Children of drug addicts


  • Foetal damage from drug use
  • Drug threat to the young
  • Acquired drug addiction
  • Addicted babies

Nature

Babies born to crack addicts tend to suffer low birth weight, brain damage and malformation. As they grow, they do not respond to usual human signals such as eye contact and smiling, have difficulty learning and fail to understand simple problems. They ignore toys and do not play, have no concept of right and wrong, do not make friends, are easily frustrated and often violent. The data on ice babies is similar but more alarming. They tend to be asocial and incapable of bonding; such children are more likely to be sociopaths.
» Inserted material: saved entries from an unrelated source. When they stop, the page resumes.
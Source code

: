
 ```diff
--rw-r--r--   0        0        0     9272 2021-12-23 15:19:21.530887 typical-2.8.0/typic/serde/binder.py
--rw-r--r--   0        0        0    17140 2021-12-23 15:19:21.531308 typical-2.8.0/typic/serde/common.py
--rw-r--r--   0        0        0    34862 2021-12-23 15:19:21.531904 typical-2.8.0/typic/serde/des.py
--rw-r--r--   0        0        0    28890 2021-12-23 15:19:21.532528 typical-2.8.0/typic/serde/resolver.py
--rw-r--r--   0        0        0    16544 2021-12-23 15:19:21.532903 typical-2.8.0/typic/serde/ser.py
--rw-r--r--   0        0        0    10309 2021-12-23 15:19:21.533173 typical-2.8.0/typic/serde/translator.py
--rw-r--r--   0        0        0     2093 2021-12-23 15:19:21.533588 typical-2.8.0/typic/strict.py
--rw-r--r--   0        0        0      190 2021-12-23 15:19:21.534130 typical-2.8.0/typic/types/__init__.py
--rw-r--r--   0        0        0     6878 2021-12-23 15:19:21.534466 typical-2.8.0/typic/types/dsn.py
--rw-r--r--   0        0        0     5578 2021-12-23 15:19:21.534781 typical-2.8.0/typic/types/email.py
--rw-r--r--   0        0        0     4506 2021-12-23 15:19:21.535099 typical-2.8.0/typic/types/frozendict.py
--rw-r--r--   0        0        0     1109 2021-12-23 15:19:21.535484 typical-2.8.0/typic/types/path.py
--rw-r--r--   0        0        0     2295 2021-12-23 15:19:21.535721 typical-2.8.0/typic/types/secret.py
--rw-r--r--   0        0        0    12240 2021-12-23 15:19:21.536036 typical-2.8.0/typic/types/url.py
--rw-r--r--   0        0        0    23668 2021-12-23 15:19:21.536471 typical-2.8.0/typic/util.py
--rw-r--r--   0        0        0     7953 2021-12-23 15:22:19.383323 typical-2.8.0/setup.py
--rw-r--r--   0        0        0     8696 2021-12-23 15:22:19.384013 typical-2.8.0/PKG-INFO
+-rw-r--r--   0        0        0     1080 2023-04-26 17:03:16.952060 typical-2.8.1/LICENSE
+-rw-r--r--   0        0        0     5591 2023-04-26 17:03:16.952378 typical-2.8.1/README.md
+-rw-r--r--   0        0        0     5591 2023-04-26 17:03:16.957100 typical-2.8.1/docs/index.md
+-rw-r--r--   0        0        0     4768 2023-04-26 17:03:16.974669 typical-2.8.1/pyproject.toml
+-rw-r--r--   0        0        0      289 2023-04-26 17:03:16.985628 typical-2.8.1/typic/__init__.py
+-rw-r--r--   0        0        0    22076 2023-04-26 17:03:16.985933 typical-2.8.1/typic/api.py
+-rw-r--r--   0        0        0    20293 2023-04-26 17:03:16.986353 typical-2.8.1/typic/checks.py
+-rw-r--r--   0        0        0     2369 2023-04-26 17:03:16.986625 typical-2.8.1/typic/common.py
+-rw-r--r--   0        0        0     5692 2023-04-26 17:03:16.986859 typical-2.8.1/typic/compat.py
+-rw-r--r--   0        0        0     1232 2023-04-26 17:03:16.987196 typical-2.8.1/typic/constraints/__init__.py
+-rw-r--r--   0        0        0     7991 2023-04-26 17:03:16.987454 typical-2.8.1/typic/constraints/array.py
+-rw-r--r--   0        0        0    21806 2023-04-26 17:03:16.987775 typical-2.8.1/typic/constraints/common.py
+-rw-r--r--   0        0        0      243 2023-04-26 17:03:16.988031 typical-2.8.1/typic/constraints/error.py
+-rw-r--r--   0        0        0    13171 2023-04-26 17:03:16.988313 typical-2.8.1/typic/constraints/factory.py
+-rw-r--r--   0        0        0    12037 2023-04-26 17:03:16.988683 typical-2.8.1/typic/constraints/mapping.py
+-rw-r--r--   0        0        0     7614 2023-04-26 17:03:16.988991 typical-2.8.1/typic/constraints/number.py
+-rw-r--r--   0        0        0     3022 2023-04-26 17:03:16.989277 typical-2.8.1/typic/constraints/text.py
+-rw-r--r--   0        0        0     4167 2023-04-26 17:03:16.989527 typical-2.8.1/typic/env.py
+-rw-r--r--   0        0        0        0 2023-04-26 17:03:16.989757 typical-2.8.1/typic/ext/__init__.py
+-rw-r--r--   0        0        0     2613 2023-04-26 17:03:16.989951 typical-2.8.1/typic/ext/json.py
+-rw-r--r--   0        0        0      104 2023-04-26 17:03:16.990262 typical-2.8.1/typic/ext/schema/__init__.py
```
Damage to the foetus from cocaine exposure could include prenatal strokes and lasting brain damage, premature birth, retarded foetal growth, breathing lapses, absence of part of the gut, structural abnormalities in genital and urinary organs and seizures after birth.

Opioid-exposed babies have high-pitched, harsh cries, backs that arch when picked up, scrapes on their knees from fretfully scuffing against the mattress, ravenously hungry but not able to suck well. Any touch, even rubbing their toes, can make the infants shriek in pain and become inconsolable.

Babies that had been exposed to marijuana are likely to be smaller than normal and to show such neurological difficulties as an abnormal startle reflex, an increase in tremors and an inability to shut out disturbing stimuli. At high levels of use, alcohol can cause serious malformation and at moderate levels of use it is associated with an increased risk of mental or physical damage to the foetus.

Incidence

The Centers for Disease Control and Prevention reported the incidence of drug-exposed babies in the USA reached 6 per 1,000 hospital births in 2013, up from 1.5 in 1999. The most common drugs are opioides, mainly from prescription painkillers, heroin and methadone.

The decades of the 1980s and 1990s experienced a highly-publicized wave of cocaine babies. Children of crack addicts are at extreme risk of neglect and abuse. In one report 73% of all children who died of battering in New York City in 1988 had parents who used cocaine or crack. One survey in the USA during this time showed at least 11% of women in the sample hospitals had used illegal drugs during pregnancy.